Exercise prompt:
All lines holding the word "NEATUtils" in the listing below need to be copied.

Given records:
....

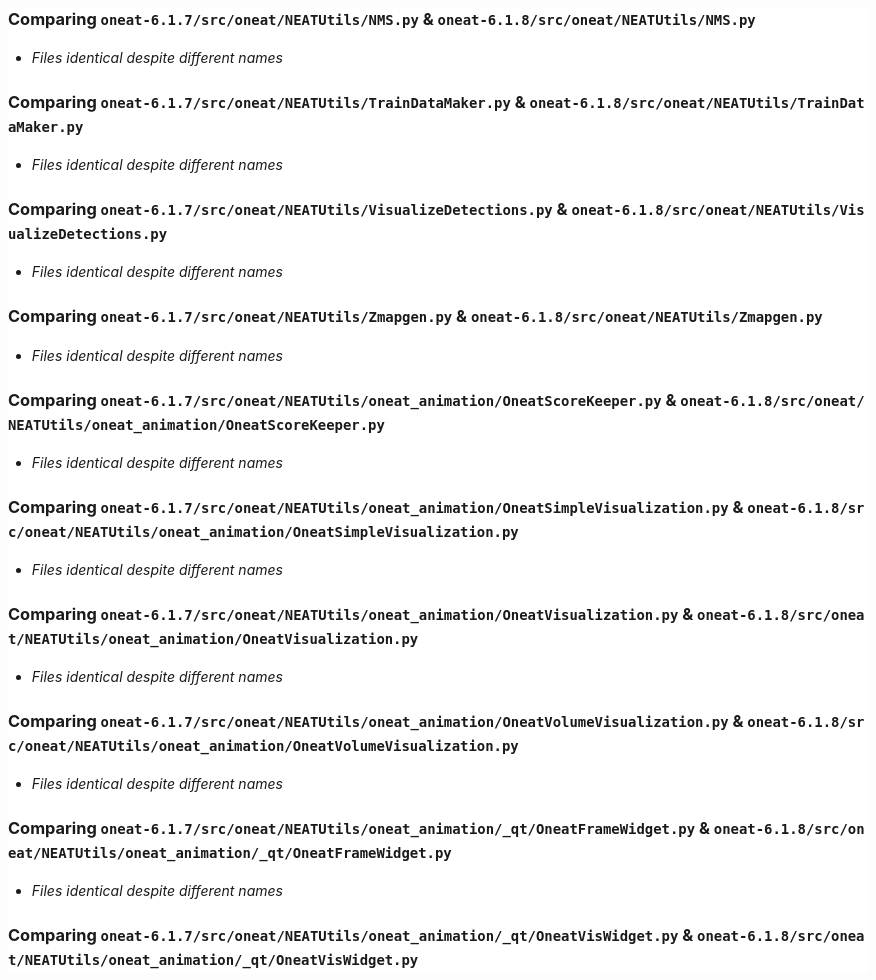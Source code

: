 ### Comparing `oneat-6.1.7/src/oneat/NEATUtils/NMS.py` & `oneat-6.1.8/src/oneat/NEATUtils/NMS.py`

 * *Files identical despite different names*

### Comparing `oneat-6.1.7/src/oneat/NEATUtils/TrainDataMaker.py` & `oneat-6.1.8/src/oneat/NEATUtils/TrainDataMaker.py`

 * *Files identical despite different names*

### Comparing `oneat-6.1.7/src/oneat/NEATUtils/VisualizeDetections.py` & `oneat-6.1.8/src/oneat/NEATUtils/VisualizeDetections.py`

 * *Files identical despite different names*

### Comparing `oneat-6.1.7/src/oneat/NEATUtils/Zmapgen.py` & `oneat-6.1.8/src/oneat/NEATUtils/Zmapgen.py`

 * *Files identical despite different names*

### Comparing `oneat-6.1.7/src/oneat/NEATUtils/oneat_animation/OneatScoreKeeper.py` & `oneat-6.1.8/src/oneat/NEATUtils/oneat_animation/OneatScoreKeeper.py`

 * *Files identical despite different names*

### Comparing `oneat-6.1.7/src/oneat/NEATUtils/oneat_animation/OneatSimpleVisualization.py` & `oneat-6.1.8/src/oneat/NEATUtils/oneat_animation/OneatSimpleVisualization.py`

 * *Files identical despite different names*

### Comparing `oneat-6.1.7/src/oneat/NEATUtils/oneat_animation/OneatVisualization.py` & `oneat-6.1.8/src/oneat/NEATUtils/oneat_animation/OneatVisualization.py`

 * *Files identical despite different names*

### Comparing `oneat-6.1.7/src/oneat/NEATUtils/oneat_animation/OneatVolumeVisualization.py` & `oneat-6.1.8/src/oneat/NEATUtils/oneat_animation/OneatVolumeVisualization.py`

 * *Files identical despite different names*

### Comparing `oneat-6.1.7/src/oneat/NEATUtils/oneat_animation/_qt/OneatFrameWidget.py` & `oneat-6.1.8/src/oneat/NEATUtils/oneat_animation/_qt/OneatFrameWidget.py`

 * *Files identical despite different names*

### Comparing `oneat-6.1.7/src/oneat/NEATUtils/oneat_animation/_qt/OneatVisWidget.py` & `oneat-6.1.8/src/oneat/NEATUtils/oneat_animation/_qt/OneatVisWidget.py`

....

Exercise response:
: ### Comparing `oneat-6.1.7/src/oneat/NEATUtils/NMS.py` & `oneat-6.1.8/src/oneat/NEATUtils/NMS.py`
### Comparing `oneat-6.1.7/src/oneat/NEATUtils/TrainDataMaker.py` & `oneat-6.1.8/src/oneat/NEATUtils/TrainDataMaker.py`
### Comparing `oneat-6.1.7/src/oneat/NEATUtils/VisualizeDetections.py` & `oneat-6.1.8/src/oneat/NEATUtils/VisualizeDetections.py`
### Comparing `oneat-6.1.7/src/oneat/NEATUtils/Zmapgen.py` & `oneat-6.1.8/src/oneat/NEATUtils/Zmapgen.py`
### Comparing `oneat-6.1.7/src/oneat/NEATUtils/oneat_animation/OneatScoreKeeper.py` & `oneat-6.1.8/src/oneat/NEATUtils/oneat_animation/OneatScoreKeeper.py`
### Comparing `oneat-6.1.7/src/oneat/NEATUtils/oneat_animation/OneatSimpleVisualization.py` & `oneat-6.1.8/src/oneat/NEATUtils/oneat_animation/OneatSimpleVisualization.py`
### Comparing `oneat-6.1.7/src/oneat/NEATUtils/oneat_animation/OneatVisualization.py` & `oneat-6.1.8/src/oneat/NEATUtils/oneat_animation/OneatVisualization.py`
### Comparing `oneat-6.1.7/src/oneat/NEATUtils/oneat_animation/OneatVolumeVisualization.py` & `oneat-6.1.8/src/oneat/NEATUtils/oneat_animation/OneatVolumeVisualization.py`
### Comparing `oneat-6.1.7/src/oneat/NEATUtils/oneat_animation/_qt/OneatFrameWidget.py` & `oneat-6.1.8/src/oneat/NEATUtils/oneat_animation/_qt/OneatFrameWidget.py`
### Comparing `oneat-6.1.7/src/oneat/NEATUtils/oneat_animation/_qt/OneatVisWidget.py` & `oneat-6.1.8/src/oneat/NEATUtils/oneat_animation/_qt/OneatVisWidget.py`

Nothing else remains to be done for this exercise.